> [EXTRACTED MATERIAL]

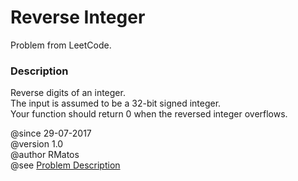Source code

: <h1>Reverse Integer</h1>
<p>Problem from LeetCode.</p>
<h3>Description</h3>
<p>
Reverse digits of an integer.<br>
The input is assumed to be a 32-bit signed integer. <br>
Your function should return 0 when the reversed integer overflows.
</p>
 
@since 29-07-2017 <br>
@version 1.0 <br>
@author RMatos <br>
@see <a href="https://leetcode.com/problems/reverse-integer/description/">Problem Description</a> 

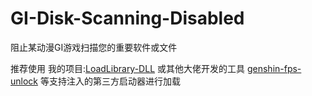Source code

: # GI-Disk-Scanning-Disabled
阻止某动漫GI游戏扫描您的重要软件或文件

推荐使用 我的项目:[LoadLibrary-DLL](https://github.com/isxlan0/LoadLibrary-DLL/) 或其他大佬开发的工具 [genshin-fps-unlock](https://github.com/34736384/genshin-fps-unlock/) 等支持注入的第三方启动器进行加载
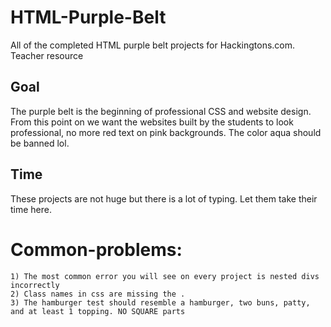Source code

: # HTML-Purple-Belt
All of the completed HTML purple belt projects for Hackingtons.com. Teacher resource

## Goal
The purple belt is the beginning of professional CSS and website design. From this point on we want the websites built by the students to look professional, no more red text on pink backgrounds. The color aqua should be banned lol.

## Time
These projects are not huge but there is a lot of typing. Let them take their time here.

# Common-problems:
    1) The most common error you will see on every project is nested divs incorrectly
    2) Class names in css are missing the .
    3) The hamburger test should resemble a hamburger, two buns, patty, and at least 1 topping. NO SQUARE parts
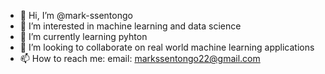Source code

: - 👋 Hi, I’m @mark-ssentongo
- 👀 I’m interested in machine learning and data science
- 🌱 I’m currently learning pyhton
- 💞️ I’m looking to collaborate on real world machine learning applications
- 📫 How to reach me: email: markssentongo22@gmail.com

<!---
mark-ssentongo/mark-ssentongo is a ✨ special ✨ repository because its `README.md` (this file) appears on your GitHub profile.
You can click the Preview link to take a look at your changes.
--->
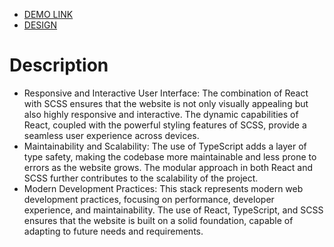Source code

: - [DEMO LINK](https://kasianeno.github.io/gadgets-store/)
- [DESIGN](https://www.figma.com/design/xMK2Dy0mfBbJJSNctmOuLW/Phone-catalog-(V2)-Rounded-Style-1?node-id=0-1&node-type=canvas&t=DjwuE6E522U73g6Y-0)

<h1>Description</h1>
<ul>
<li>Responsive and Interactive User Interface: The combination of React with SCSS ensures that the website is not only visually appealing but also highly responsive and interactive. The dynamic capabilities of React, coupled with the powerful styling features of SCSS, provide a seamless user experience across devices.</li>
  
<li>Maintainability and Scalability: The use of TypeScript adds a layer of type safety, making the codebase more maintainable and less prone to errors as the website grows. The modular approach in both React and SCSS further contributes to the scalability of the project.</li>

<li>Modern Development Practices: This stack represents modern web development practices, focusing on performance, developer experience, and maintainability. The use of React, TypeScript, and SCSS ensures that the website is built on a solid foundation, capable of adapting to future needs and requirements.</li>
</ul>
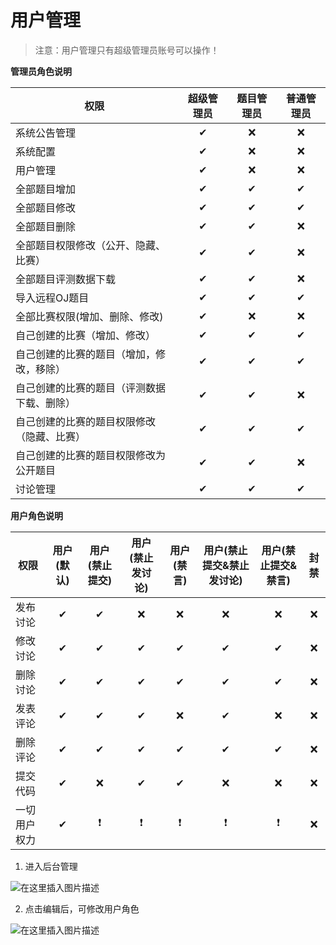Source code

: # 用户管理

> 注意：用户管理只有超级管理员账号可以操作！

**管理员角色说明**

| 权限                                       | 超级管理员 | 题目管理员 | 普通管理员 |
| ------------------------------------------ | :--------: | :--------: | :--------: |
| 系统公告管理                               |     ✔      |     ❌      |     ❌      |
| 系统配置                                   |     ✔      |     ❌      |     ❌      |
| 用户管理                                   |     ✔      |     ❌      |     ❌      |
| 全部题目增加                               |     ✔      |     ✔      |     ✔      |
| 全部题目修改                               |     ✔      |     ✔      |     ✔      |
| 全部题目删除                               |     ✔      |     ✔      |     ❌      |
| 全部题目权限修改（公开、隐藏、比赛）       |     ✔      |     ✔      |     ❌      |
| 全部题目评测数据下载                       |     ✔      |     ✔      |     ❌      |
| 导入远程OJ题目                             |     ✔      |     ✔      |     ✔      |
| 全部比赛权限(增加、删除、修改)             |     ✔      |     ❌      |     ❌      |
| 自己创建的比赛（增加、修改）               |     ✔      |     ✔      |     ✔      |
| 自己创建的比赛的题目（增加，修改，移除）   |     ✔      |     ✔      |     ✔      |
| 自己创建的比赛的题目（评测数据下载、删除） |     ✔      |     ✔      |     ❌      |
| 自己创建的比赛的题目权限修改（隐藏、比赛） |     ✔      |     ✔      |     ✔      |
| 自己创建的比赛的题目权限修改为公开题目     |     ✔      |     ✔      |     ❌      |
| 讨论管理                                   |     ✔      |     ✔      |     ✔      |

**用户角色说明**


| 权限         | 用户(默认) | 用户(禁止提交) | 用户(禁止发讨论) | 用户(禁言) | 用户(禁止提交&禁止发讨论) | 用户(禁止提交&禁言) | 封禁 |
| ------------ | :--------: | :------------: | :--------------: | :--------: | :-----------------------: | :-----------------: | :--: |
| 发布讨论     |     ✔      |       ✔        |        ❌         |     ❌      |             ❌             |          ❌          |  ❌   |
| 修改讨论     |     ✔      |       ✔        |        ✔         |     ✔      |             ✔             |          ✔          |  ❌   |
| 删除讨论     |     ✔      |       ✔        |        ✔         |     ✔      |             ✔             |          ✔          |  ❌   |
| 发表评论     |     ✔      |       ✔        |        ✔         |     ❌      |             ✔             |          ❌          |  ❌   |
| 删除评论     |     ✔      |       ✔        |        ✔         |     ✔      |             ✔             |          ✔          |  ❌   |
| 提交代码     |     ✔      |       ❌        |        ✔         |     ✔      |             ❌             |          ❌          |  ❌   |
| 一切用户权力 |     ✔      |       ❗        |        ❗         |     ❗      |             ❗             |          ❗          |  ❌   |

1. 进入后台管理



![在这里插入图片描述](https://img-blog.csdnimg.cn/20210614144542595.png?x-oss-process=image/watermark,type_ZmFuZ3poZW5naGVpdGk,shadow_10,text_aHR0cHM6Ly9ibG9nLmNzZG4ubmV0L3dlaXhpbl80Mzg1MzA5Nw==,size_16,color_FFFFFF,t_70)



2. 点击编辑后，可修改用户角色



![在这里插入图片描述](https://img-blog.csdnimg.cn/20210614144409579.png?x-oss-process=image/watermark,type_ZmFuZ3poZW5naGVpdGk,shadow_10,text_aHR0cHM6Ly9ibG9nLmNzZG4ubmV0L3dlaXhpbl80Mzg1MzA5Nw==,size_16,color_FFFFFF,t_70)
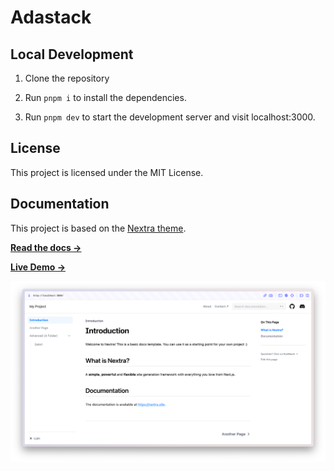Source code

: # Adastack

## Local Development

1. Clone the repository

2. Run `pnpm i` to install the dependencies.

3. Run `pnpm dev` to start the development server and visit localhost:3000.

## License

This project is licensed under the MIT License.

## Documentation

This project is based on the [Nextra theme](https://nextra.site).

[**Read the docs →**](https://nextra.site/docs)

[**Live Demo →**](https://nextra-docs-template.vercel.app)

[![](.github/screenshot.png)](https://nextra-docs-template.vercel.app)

> [WHAT THIS TASK INVOLVES]
Leave the pictures out and please restate exactly the lines running from the start of the material through the one with "The purple belt".

> [EXERCISE OUTPUT]
Source code

: <h1>Reverse Integer</h1>
<p>Problem from LeetCode.</p>
<h3>Description</h3>
<p>
Reverse digits of an integer.<br>
The input is assumed to be a 32-bit signed integer. <br>
Your function should return 0 when the reversed integer overflows.
</p>
 
@since 29-07-2017 <br>
@version 1.0 <br>
@author RMatos <br>
@see <a href="https://leetcode.com/problems/reverse-integer/description/">Problem Description</a> 

Source code

: # GI-Disk-Scanning-Disabled
阻止某动漫GI游戏扫描您的重要软件或文件

推荐使用 我的项目:[LoadLibrary-DLL](https://github.com/isxlan0/LoadLibrary-DLL/) 或其他大佬开发的工具 [genshin-fps-unlock](https://github.com/34736384/genshin-fps-unlock/) 等支持注入的第三方启动器进行加载
Source code

: # HTML-Purple-Belt
All of the completed HTML purple belt projects for Hackingtons.com. Teacher resource

## Goal
The purple belt is the beginning of professional CSS and website design. From this point on we want the websites built by the students to look professional, no more red text on pink backgrounds. The color aqua should be banned lol.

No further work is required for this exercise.